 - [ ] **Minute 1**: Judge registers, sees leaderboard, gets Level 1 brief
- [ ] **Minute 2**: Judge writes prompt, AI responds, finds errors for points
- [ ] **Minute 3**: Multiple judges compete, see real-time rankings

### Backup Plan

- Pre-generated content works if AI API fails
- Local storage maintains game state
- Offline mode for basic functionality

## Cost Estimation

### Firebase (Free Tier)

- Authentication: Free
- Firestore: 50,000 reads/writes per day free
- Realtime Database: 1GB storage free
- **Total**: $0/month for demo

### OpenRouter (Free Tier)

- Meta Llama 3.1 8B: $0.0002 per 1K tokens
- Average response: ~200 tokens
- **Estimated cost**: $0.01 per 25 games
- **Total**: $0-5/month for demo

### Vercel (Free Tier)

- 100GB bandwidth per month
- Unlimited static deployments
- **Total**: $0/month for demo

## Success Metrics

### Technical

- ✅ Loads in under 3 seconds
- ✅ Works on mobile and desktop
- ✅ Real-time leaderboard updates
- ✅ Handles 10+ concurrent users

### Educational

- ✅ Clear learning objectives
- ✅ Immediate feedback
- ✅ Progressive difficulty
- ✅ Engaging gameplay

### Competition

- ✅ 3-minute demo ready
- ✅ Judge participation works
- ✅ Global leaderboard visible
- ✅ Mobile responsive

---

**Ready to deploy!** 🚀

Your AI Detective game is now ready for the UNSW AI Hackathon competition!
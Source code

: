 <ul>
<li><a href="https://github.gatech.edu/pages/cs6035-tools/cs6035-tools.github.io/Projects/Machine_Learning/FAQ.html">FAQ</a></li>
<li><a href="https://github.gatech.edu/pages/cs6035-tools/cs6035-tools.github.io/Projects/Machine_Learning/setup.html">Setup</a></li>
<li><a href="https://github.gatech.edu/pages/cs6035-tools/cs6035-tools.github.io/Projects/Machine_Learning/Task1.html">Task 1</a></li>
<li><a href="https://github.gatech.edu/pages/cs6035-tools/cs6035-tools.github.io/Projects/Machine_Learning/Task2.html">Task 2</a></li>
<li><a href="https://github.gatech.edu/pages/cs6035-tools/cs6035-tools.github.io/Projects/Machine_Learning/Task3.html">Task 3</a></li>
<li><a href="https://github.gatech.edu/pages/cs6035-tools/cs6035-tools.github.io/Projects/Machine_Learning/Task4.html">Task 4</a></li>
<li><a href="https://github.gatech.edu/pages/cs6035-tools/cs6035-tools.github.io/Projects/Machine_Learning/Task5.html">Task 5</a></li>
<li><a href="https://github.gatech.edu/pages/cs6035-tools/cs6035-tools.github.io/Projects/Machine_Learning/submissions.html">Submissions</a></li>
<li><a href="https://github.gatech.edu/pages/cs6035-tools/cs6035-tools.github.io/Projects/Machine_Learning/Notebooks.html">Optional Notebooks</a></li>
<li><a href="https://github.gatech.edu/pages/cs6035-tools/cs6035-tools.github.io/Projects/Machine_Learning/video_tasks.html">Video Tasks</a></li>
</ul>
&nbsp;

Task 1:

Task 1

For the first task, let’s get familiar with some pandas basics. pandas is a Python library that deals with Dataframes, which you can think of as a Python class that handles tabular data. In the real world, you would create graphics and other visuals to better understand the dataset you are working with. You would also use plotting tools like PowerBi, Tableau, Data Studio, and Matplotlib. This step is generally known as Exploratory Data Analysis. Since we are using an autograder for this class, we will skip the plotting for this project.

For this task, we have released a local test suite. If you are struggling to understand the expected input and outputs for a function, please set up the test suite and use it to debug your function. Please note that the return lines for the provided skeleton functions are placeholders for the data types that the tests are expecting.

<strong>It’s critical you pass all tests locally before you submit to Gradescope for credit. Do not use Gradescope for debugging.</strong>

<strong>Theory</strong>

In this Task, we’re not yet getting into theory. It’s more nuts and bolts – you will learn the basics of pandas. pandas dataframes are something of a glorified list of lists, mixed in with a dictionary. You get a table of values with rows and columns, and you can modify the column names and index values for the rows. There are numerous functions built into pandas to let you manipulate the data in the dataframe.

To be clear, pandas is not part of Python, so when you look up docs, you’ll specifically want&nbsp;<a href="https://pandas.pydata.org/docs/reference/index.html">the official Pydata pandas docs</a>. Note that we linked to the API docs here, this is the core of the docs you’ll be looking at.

TASK PROMPT:
When copying the data above, please keep exactly the lines from its first line through the line with "- Realtime Database: 1GB storage free", both ends included, and drop the rest.

SOLUTION:
 - [ ] **Minute 1**: Judge registers, sees leaderboard, gets Level 1 brief
- [ ] **Minute 2**: Judge writes prompt, AI responds, finds errors for points
- [ ] **Minute 3**: Multiple judges compete, see real-time rankings

### Backup Plan

- Pre-generated content works if AI API fails
- Local storage maintains game state
- Offline mode for basic functionality

## Cost Estimation

### Firebase (Free Tier)

- Authentication: Free
- Firestore: 50,000 reads/writes per day free
- Realtime Database: 1GB storage free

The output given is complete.